TWAS 503: (Warnings and Promises)
Glenn McDonald—previously a self-described “apologist” for not downloading unlicensed music—posts an articulate polemic on why he now “steals” music; and, more importantly, how the Music Industry has lost its franchise on expecting the loyalty that had previously prevented it.
He provides several specific examples where old-school business practices (and new-school ignorance) have made it difficult to be an honest fan and to support the artist as one would like.
Worth reading through and sharing with anyone you know with a band or a label.
In a single year, not too long ago, I bought 1000 CDs, and most of them were yours. I continue to pay still.

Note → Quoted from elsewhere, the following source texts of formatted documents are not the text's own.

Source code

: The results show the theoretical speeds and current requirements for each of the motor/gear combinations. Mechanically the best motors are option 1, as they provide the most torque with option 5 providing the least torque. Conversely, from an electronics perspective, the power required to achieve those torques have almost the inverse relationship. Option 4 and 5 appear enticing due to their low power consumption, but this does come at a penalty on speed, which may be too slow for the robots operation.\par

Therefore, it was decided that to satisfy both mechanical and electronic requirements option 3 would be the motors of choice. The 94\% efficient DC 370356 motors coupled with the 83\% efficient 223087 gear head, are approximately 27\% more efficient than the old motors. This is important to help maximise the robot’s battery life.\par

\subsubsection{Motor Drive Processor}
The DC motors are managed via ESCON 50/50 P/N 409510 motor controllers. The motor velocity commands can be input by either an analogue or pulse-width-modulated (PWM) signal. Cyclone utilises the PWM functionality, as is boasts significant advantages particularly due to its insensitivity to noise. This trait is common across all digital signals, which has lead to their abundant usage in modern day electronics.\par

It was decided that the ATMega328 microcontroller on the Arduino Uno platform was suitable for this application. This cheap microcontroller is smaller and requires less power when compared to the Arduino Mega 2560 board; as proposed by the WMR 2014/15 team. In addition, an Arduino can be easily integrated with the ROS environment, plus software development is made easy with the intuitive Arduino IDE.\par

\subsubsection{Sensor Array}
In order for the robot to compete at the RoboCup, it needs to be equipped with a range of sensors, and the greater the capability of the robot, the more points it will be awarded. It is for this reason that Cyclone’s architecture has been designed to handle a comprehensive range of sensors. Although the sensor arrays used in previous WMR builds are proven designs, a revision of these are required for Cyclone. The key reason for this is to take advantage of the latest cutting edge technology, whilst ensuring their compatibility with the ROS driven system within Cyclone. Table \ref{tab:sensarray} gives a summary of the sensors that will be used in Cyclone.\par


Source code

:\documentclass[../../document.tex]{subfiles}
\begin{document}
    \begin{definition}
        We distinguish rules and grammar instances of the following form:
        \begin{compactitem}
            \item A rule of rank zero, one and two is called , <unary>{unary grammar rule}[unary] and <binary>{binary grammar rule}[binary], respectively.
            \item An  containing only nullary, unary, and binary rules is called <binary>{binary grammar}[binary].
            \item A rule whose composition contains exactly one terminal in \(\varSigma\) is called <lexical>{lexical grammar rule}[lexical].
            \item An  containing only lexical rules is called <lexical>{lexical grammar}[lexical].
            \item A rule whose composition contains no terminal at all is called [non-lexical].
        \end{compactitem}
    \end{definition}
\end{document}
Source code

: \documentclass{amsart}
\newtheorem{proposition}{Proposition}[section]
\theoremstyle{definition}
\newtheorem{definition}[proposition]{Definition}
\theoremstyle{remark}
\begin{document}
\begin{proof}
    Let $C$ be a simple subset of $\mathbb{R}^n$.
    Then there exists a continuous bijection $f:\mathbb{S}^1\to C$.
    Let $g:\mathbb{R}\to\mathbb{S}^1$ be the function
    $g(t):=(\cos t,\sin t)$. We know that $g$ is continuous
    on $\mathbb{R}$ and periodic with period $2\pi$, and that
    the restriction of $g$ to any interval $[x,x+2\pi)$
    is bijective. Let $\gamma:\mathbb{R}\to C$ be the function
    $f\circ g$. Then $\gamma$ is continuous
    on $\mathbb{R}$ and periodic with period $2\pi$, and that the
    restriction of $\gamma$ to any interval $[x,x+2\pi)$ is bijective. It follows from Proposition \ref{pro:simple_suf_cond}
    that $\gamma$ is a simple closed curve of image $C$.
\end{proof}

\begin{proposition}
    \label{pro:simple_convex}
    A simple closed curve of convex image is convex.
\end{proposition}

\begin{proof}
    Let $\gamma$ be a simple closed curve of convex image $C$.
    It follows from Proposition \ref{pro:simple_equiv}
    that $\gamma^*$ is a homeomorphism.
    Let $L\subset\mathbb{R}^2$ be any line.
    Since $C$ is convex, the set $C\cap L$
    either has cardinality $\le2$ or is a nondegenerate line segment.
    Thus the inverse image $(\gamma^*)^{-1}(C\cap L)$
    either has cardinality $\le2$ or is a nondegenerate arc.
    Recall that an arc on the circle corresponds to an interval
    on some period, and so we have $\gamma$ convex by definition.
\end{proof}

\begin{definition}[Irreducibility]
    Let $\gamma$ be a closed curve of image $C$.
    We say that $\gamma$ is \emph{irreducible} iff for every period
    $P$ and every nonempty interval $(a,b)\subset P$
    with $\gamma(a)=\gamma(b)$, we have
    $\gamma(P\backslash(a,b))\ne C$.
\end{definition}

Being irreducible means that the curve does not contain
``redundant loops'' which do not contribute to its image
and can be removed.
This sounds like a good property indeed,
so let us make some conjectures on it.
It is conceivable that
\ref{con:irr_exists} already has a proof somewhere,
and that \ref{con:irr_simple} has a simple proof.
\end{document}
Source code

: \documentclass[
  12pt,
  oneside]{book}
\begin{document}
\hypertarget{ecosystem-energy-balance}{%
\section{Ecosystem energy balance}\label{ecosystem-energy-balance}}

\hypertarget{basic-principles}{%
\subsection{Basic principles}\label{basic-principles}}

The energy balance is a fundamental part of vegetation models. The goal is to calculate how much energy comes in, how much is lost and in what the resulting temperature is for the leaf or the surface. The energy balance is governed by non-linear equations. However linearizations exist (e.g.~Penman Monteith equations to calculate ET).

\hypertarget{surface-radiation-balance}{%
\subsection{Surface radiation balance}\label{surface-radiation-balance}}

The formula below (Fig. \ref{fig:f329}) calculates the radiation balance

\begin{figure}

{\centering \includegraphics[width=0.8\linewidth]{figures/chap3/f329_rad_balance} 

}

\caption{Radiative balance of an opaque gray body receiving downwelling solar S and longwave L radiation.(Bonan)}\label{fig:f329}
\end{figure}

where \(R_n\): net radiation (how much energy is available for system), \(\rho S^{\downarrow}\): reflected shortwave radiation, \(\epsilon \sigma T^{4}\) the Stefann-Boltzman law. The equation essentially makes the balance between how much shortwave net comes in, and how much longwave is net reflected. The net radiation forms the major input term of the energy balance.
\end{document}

I bought two CDs this week, and will almost certainly buy more than 100 over the course of this calendar year. I have paid for legal downloads, as well. I have stubbornly forgiven you your trespasses against everyone you nominally serve, and kept supporting the idea of music as a Big Business. I have never condoned your numeric monopolies and tasteless denominator-lowering, but I support the dream of musicians being able to simply make music for their living, rather than operating themselves as a business, and somewhere far back in history that was what Industry allowed.
But I have also now started stealing your music. I haven’t stolen much, but I’m sure you will agree that the moral issue is not merely one of quantity. I have been one of the last independent apologists for a moral kernel, elusive now to perhaps the point of imagination, in your corrupt and desperate retreat, but now even I have given up. I still buy, but now I also steal. You have forfeited your right to my loyalty.